Seriously, I love Cesar Milan. He is awesome. He has the whitest teeth of anyone I've seen on TV lately, and if you've ever seen him shake his behind in emulation of an excited dog, you know you want to slap yourself on the leg and have him jump in your lap. He is that cute. Heather loves him, too, and she is far more eloquent than me. Also, the episode she is talking about, with the pink dog? The owner's name is Kitten. KITTEN. IS HER NAME. This is telling, I think. And she lives in West Hollywood. And when it came on Trip and I looked at each other with that knowing look and I said, "Oh yeah, we know what she does for a living, don't we? Oh, right, she's a singer. Mmmhhmm, sure she is."
(Side note to this: The Dog Whisperer runs on the National Geographic Channel, and that themesong, yes that one, you know it well, plays all the time. It is playing in my head right now. Anyway, I can't actually hear that song without wanting to sing the lyrics that are so, so wrong as re-written by the stand-up comedian Richard Jeni several years ago, in reference to the Mutual of Omaha host guy, "Look at that old man, he looks like a fucking fossil." )
2. Miss Doxie.
She may not post very often, but boy when she does, HOO BOY, make sure you are not swiggin' coffee as you read, because that shit is hard to wipe out of the corners of your monitor.
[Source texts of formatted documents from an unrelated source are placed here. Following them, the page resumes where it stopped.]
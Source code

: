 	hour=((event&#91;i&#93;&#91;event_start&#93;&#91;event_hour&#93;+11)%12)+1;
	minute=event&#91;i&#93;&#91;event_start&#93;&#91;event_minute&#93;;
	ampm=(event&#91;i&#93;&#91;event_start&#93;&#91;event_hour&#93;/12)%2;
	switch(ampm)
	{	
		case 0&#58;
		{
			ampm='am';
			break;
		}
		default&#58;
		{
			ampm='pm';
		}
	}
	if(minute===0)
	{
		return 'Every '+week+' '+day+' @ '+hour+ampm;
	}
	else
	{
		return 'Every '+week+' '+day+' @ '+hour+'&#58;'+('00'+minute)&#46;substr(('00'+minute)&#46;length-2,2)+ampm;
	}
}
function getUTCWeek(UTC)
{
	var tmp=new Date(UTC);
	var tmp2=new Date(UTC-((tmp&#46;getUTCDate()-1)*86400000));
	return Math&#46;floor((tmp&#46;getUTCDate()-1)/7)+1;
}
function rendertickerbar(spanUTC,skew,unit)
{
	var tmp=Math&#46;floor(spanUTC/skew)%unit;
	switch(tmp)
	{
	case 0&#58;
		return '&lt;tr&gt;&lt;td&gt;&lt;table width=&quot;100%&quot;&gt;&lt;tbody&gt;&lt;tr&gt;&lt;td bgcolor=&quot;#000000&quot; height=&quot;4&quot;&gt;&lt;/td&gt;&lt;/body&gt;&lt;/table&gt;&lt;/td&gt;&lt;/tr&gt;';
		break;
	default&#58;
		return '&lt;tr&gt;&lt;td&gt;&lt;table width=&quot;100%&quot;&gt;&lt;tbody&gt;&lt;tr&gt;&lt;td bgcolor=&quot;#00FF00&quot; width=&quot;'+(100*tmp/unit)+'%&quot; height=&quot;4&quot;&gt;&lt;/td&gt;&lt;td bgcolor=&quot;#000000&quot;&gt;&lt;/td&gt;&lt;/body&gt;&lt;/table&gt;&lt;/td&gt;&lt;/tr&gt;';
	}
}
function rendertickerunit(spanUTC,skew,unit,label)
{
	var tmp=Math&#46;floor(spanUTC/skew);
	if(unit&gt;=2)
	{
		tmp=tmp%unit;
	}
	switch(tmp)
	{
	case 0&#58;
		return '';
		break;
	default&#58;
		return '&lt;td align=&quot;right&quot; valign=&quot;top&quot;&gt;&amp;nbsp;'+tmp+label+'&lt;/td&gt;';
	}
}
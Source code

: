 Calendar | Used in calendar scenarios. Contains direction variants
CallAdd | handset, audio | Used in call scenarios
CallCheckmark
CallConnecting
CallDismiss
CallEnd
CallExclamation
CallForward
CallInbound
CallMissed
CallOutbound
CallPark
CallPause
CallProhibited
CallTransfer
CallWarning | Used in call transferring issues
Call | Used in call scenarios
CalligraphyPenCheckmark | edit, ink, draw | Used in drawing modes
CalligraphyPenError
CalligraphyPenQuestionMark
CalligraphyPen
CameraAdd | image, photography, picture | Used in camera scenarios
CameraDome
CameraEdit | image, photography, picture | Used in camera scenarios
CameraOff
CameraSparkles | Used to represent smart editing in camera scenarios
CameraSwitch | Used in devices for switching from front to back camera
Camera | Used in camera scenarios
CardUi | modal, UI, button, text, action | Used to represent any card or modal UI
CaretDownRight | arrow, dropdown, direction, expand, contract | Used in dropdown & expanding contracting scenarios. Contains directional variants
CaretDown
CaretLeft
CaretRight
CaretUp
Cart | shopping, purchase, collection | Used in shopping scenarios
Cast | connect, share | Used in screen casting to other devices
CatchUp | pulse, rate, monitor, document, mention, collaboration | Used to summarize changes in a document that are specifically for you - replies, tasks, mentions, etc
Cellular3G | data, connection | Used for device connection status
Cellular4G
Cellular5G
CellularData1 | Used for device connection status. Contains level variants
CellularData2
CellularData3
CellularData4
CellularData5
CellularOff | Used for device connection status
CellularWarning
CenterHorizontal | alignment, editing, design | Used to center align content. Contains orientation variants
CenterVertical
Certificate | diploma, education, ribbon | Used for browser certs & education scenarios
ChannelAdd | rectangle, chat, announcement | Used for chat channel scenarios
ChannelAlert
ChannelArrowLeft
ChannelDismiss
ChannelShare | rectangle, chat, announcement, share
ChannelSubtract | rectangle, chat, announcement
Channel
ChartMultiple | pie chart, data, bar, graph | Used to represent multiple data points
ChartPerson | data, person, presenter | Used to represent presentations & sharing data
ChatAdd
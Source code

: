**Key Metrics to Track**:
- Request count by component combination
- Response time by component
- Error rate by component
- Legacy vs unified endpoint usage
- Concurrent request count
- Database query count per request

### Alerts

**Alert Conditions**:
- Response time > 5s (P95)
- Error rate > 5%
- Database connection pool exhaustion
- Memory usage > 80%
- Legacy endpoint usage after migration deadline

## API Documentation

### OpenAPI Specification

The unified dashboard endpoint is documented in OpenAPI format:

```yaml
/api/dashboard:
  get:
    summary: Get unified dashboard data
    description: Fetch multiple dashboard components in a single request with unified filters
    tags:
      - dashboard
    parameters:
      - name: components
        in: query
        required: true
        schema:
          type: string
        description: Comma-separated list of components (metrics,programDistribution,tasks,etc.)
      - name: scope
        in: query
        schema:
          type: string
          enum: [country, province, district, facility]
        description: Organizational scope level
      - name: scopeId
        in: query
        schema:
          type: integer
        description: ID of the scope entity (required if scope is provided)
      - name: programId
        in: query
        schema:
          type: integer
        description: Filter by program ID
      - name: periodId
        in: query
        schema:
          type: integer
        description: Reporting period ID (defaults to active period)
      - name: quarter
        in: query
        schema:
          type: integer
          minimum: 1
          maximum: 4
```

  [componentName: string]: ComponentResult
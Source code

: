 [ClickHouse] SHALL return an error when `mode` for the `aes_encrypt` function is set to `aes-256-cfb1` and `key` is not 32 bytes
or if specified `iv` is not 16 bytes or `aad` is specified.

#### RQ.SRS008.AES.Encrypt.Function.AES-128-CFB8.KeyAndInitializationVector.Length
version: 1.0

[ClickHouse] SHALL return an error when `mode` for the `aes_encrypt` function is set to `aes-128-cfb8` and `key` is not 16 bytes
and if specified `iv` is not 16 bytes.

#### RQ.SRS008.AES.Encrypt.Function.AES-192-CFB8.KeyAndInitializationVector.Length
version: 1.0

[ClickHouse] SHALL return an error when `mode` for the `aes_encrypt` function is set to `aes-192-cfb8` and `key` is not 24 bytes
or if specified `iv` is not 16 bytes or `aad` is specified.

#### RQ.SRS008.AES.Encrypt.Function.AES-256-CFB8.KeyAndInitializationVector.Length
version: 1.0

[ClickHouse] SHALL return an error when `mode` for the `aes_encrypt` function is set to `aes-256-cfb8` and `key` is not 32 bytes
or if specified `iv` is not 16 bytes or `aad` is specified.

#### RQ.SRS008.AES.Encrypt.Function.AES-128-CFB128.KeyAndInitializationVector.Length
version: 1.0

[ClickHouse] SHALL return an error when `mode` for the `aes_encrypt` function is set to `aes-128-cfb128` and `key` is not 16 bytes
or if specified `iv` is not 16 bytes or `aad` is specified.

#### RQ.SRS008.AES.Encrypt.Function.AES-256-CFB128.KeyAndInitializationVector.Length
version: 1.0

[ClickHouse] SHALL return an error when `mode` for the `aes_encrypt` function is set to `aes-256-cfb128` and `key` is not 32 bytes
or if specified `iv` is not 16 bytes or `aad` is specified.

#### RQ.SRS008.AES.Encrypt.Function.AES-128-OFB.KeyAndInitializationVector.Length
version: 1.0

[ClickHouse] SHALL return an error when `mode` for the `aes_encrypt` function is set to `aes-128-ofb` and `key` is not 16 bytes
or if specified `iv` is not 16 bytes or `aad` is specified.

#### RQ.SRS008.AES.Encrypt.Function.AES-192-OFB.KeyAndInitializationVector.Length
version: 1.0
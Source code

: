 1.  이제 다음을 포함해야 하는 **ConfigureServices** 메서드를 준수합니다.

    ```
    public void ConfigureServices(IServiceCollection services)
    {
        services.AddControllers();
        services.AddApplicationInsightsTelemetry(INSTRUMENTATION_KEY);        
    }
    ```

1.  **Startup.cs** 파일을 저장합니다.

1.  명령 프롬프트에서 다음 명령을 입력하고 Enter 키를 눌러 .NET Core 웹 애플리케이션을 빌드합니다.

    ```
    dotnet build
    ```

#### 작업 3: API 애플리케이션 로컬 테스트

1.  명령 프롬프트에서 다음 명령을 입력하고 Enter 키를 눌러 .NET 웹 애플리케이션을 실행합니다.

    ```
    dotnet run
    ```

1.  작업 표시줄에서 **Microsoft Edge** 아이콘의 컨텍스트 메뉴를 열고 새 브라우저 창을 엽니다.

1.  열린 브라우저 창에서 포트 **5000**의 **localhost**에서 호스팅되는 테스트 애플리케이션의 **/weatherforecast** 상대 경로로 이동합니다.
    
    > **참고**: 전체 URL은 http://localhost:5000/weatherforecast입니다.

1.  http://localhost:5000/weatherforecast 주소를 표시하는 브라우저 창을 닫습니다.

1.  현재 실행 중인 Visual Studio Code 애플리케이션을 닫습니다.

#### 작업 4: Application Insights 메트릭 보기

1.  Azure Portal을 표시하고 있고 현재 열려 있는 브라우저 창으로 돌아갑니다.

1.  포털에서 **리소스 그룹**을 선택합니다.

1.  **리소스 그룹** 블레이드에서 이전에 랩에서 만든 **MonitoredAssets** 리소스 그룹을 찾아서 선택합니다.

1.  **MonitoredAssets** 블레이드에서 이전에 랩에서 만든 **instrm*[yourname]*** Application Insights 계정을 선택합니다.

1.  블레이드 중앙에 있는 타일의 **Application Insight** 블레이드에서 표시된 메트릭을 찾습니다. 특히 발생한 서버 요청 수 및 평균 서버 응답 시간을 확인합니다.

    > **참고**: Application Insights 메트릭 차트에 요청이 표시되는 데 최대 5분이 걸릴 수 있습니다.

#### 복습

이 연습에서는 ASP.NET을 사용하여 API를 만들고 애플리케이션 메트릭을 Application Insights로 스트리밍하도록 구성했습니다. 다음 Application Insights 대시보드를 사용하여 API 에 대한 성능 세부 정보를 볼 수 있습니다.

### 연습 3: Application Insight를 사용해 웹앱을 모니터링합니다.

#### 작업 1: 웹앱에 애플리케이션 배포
The flight attendant, who recognizes me from the previous day, and apparently recognizes the suit -- or smells the desperation coming off of me in waves (smells like feet!) -- offers me a little bottle of vodka from her pocket. It is 7:16 a.m.
3. The sound of a russian yoga teacher with a nice baritone and a very thick accent saying the words "blood pressure". I have no link to the sound, I fear it might hurt his feelings if I asked him to say it into a tape recorder. He is rather, er, fragile. But, ooohhh, its awesome.
4. M. Kennedy is urging us all to post once per day in the month of November, I'm not sure I can participate, but I am fascinated by all the people who have signed up so far. Mostly I am fascinated by the names of their blogs. Some of the names people give their blogs just kills me. Read it.
That is all. You may go on about your day.